Можно спорить, нужна ли была России война с Наполеоном, продолжавшаяся, с перерывами дружбы, около десяти лет, стоившая Москвы, сотен тысяч людей и не давшая ничего, кроме военной славы, которой и так после суворовских походов было вполне достаточно. Но уж война-то с Пруссией никому решительно в России, кроме Адама Чарторийского, нужна не была. Весьма странно было и распределение сил.
Наполеон считался величайшим военным гением. Франция в ту пору переживала период, который, будем надеяться, ждет и Россию. После кровавых революционных лет образовалась прочная и мощная власть во главе с очень умным человеком, обеспечившим стране человеческие условия жизни. По непонятным законам освободилась накапливавшаяся веками потенциальная энергия народа. Обозначались сказочные успехи страны во всех почти областях, кроме литературы (для которой, кроме известного уровня свободы, необходима устойчивость быта). За счет своего огромного национального подъема Франция могла еще в течение многих лет вести борьбу со всей остальной Европой.
Казалось бы, для борьбы с таким противником надо было сосредоточить все решительно силы. Между тем по плану Адама Чарторийского три четверти усилий России направлялись на борьбу с Пруссией! Делалось это, очевидно, с согласия императора Александра, — всего через три года после мемельского свидания, где было положено начало тесной дружбе обеих стран.
Это не должно удивлять читателей. То же самое происходило всегда, происходит и в наше время. Лет сорок тому назад «историческим врагом» России считалась, например, Англия. Позднее произошли существенные перемены. Люди нашего поколения видели и «коварный Альбион», и «наших доблестных британских союзников», и «лордам по мордам», и идиллию Идена в литвиновской подмосковной. Можно, конечно, возразить, что в самой России за промежуток времени, отделяющий Ламсдорфа от Литвинова, произошли достаточно значительные перемены[26]. Но в других странах и без всяких внутренних перемен «исторические враги» меняются достаточно часто. Павел I перешел в историю с репутацией безумца главным образом потому, что у него коренные перемены в направлении внешней политики происходили на протяжении двух — трех недель, а не двух — трех лет.
Формально к Пруссии было предъявлено требование пропустить через прусскую территорию войска, которые, совместно с австрийцами, должны были действовать против Наполеона.
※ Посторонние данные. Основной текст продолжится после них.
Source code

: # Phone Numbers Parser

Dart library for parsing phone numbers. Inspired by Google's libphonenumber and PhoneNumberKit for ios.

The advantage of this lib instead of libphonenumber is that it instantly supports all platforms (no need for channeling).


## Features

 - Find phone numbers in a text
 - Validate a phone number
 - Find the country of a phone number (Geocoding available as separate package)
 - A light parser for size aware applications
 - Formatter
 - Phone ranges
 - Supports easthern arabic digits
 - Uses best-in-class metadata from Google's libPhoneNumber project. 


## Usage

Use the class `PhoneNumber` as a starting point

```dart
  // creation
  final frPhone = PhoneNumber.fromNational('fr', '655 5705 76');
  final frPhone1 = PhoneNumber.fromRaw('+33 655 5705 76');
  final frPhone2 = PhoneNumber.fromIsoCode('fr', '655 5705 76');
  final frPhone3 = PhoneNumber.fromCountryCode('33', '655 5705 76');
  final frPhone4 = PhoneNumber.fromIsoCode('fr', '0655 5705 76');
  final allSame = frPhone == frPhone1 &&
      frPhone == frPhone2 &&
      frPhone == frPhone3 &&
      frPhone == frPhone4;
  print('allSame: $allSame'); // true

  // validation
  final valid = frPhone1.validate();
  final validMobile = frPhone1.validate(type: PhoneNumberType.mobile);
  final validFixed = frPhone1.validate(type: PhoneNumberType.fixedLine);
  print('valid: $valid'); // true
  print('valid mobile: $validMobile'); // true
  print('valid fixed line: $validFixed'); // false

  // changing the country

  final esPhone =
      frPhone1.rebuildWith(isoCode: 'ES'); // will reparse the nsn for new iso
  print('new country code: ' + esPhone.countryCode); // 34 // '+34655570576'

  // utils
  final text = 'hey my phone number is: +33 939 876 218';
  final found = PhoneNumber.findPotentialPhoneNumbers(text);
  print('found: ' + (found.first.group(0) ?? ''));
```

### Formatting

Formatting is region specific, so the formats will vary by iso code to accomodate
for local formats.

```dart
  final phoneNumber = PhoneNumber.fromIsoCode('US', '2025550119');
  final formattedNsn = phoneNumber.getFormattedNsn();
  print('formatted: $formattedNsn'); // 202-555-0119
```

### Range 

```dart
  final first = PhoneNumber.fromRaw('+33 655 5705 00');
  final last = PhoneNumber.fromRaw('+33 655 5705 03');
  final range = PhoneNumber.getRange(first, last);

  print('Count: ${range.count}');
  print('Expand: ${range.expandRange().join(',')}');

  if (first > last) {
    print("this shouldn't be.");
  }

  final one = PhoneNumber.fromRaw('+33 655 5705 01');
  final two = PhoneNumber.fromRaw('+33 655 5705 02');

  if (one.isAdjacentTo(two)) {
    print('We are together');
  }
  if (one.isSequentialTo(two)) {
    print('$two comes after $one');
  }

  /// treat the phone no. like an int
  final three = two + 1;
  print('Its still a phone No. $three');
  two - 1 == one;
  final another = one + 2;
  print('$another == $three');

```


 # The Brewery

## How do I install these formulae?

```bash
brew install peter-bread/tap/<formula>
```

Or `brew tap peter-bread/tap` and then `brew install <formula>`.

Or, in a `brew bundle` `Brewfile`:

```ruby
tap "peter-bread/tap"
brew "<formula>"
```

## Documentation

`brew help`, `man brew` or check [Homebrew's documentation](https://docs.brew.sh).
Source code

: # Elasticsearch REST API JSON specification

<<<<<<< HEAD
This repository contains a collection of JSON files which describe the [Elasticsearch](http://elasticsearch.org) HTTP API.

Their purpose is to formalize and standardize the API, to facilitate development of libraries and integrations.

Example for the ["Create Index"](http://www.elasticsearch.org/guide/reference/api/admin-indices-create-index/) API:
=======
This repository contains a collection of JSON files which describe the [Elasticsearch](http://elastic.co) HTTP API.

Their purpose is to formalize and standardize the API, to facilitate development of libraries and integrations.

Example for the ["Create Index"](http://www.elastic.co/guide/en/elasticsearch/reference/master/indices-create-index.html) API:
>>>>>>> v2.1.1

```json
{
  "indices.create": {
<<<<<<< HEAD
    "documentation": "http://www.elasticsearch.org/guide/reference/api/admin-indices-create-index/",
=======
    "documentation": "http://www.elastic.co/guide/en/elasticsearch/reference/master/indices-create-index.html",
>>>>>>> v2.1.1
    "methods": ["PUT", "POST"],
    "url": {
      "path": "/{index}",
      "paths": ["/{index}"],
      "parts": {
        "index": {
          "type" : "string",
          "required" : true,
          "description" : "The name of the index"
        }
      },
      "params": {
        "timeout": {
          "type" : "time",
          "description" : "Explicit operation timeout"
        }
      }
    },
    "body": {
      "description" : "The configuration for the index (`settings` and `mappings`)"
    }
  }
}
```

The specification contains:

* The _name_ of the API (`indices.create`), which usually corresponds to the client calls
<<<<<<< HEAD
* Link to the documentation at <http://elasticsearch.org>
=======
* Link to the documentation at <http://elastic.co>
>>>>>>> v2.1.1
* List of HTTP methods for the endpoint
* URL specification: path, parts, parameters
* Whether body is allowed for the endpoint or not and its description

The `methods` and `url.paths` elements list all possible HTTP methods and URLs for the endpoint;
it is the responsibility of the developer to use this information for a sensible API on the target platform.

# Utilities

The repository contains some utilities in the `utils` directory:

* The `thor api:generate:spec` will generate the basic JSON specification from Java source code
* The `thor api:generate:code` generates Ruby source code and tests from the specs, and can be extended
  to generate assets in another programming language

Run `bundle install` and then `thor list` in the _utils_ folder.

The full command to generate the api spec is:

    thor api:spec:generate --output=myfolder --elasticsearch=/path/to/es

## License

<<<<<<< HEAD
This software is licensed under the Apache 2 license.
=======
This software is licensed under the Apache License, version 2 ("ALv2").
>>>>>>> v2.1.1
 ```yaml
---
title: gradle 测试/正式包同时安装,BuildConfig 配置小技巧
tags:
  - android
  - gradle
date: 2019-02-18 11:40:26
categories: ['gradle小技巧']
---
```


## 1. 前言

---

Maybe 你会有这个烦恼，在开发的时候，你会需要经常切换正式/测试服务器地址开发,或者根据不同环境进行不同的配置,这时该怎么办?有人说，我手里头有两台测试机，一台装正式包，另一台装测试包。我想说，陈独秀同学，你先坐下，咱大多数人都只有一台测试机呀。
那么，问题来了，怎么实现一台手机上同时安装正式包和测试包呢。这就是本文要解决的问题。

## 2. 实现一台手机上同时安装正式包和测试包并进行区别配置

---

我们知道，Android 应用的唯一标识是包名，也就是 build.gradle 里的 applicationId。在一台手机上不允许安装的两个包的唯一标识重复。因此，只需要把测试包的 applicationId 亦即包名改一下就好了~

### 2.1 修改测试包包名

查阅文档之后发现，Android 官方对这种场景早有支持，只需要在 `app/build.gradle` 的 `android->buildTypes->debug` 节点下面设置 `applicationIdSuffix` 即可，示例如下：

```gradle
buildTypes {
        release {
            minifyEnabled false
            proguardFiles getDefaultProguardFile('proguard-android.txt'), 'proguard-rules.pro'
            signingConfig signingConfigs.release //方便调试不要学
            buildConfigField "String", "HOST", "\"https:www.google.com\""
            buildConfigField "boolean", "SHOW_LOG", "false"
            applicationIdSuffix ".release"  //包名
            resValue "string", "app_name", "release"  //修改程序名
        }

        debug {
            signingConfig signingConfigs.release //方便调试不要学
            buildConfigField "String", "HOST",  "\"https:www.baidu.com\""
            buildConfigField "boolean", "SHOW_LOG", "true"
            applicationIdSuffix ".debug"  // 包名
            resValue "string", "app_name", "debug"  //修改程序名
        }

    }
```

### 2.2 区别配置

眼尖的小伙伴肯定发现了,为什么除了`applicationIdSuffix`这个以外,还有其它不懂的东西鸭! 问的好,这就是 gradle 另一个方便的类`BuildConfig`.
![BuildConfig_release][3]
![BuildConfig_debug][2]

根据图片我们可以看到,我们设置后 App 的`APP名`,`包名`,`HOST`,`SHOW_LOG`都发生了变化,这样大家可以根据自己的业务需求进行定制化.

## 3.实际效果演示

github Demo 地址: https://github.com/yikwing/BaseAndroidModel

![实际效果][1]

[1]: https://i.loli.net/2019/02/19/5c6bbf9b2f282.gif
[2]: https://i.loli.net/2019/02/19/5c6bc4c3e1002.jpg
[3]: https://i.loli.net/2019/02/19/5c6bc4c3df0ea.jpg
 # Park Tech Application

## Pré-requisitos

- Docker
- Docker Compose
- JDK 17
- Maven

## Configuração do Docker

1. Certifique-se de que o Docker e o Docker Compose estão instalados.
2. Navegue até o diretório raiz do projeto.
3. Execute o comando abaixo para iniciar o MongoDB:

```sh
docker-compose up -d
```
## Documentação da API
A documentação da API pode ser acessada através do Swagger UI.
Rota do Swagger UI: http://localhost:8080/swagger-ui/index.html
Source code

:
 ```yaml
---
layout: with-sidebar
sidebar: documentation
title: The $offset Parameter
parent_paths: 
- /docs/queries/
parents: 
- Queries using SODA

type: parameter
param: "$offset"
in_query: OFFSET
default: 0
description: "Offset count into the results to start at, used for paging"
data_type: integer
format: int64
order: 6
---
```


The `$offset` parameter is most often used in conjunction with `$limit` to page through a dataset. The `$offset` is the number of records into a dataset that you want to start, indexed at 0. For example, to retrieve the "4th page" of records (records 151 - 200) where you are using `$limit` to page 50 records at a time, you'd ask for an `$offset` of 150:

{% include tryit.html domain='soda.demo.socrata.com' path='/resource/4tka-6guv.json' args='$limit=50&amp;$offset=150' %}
Требование было столь же нелепое, как и вся эта военно-политическая затея: для соединения с австрийцами не было никакой надобности проходить через Пруссию. Впрочем, Чарторийский почти и не скрывал, что вся его политика строилась на неприемлемости требования для прусского правительства. Любопытно и то, что исходил он — совершенно искренно — из «народных прав»; по современной терминологии — из права народов на самоопределение. Но в составленной им записке говорилось, что «в случае крайней надобности» Пруссии взамен отказа от польских земель можно будет предложить Голландию! Австрия в благодарность за то же должна была получить «Баварию и те области в Швабии и Франконии, которые она сама выберет». Чарторийский соглашался также подарить какому-либо из эрцгерцогов Венецию.
И то сказать: это ничего ему не стоило. Он «самоопределял» только Польшу.